= Jon Petrovich =

Journalist and television executive

Jon Petrovich (February 28, 1947 – February 10, 2011) was an American journalist and television executive. He is credited with founding numerous enterprises for CNN, including CNN.com, CNN Airport Network, and CNN en Español.

==Biography==
Petrovich was born in Gary, Indiana. He earned a bachelor's degree from Indiana University and a bachelor's degree from the University of Alabama.

==Career==
Petrovich began as a reporter for WHAS-TV in Louisville, Kentucky, before moving on to become assistant News Director for WDIV-TV in Detroit, Michigan. He was news director at WBAL-TV in Baltimore, Maryland, and later vice president and general manager of KTVI-TV in St. Louis, Missouri.

Petrovich was executive vice president for CNN's Headline News (now HLN) in Atlanta, Georgia. Ted Turner hired him to lead Headline News in the mid-1980s. He oversaw CNN Radio and was directly involved in business development and marketing for all CNN networks. In 1994, he funded the establishment of CNN.com, and helped create CNN Airport Network and CNN en Español. He is widely credited with launching CNN Radio Noticias and CNN NewsSource. While executive vice president of CNN Headline News, the network incorporated factoids into its on-air half-hour news wheel format. In addition, In 1993 Headline News was the first cable or TV network in the U.S. to incorporate a news ticker crawl into its telecast.

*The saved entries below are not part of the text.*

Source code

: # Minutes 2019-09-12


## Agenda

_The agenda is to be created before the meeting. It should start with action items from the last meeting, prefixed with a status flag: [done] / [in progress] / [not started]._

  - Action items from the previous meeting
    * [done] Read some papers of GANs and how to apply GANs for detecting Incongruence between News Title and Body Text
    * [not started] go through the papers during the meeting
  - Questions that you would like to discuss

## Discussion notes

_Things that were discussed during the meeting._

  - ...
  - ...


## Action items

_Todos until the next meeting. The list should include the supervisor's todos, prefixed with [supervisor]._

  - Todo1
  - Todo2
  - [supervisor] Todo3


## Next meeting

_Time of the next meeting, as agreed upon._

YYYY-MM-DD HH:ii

After his role at CNN, Petrovich became president of Turner Broadcasting System Latin America.
Petrovich was the head of international networks for Sony Television after leaving CNN. Thereafter he was Professor and Broadcast Chair at the Medill School of Journalism at Northwestern University. In 2007 he became the head of U.S. broadcast operations for the Associated Press, where he oversaw the day-to-day domestic operations, working directly with AP's broadcast wire, online, radio and television operations.

==Death==
Petrovich, died February 10, 2011, in New York City from complications due to cancer and diabetes, leaving behind his wife Karen and two grown children.